Sumba Barat Daya, siletsumba.com - SUMBA BARAT DAYA, NTT – Berdasarkan pantauan di lapangan, penjualan BBM Pertalite bersubsidi secara eceran di sejumlah wilayah Kabupaten Sumba Barat Daya, Nusa Tenggara Timur, kembali menjadi sorotan publik. Satu botol Aqua besar berisi Pertalite dijual hingga Rp30.000, jauh di atas harga resmi di SPBU.
Ironisnya, negara menggelontorkan subsidi agar masyarakat memperoleh bahan bakar dengan harga terjangkau. Namun di lapangan, warga justru harus membeli dengan harga berkali-kali lipat karena keterbatasan akses dan ketergantungan pada pengecer.
Pertanyaan publik pun mengemuka: mengapa BBM bersubsidi yang diperuntukkan bagi masyarakat kecil bisa beredar luas di tingkat eceran dengan harga yang sangat tinggi? Apakah persoalan ini semata-mata dipengaruhi biaya distribusi, atau ada dugaan penyimpangan dalam rantai penyaluran yang perlu ditelusuri?

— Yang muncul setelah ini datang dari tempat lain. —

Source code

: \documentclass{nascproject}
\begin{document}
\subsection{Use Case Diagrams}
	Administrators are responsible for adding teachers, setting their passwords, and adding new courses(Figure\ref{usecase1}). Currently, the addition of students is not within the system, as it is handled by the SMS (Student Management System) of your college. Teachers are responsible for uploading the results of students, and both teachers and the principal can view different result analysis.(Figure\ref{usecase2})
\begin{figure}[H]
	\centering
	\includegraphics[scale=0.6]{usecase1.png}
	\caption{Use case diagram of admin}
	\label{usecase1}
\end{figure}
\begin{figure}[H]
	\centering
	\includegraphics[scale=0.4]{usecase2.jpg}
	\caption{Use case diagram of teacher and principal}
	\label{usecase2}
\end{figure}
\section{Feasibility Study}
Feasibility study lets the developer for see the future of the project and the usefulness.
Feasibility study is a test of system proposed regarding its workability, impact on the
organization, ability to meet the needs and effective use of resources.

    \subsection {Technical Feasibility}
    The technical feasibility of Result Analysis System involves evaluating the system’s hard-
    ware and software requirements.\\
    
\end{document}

Silet Sumba meminta Pertamina Patra Niaga, pemerintah daerah, serta aparat penegak hukum untuk memperkuat pengawasan terhadap distribusi BBM bersubsidi di Kabupaten Sumba Barat Daya. Jika ditemukan indikasi penimbunan, penyalahgunaan distribusi, atau pelanggaran terhadap ketentuan penyaluran BBM bersubsidi, maka proses hukum harus dilakukan secara transparan sesuai peraturan perundang-undangan.

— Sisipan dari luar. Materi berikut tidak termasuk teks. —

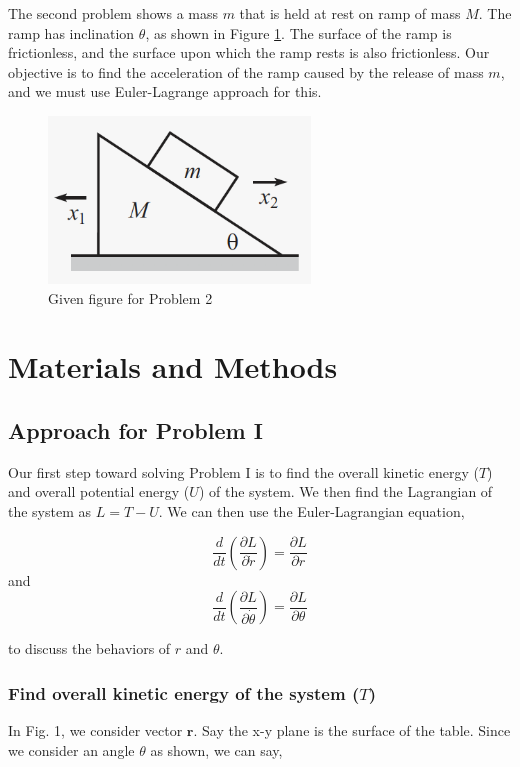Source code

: \documentclass[conference]{IEEEtran}
\begin{document}
The second problem shows a mass $m$ that is held at rest on ramp of mass $M$. The ramp has inclination
$\theta$, as shown in Figure \ref{problem-2-given-fig}. The surface of the ramp is frictionless, and the
surface upon which the ramp rests is also frictionless. Our objective is to find the acceleration of
the ramp caused by the release of mass $m$, and we must use Euler-Lagrange approach for this.

\begin{figure}
    \centering
    \includegraphics[scale=0.35]{problem-2-given-fig.png}
    \caption{Given figure for Problem 2}
    \label{problem-2-given-fig}
\end{figure}

\section{Materials and Methods}

\subsection{Approach for Problem I}

Our first step toward solving Problem I is to find the overall kinetic energy ($T$) and
overall potential energy ($U$) of the system. We then find the Lagrangian of the system
as $L = T - U$. We can then use the Euler-Lagrangian equation,

\begin{equation}
    \frac{d}{dt} \left(\frac{\partial L}{\partial \dot{r}}\right) = \frac{\partial L}{ \partial r}
\end{equation}
and
\begin{equation}
    \frac{d}{dt} \left(\frac{\partial L}{\partial \dot{\theta}}\right) = \frac{\partial L}{ \partial \theta}
\end{equation}

to discuss the behaviors of $r$ and $\theta$.\\

\subsubsection{Find overall kinetic energy of the system ($T$)}
In Fig. 1, we consider vector $\textbf{r}$. Say the x-y plane is the surface
of the table. Since we consider an angle $\theta$ as shown, we can say,
\end{document}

Subsidi adalah hak masyarakat yang berhak menerima, bukan ruang untuk dimanfaatkan secara melawan hukum. Pengawasan yang konsisten dan penegakan hukum yang tegas menjadi kunci agar tujuan subsidi benar-benar dirasakan oleh masyarakat.
Silet Sumba akan terus mengawal persoalan ini demi kepentingan publik dan mendorong agar distribusi BBM bersubsidi di Kabupaten Sumba Barat Daya berlangsung tepat sasaran, transparan, dan akuntabel.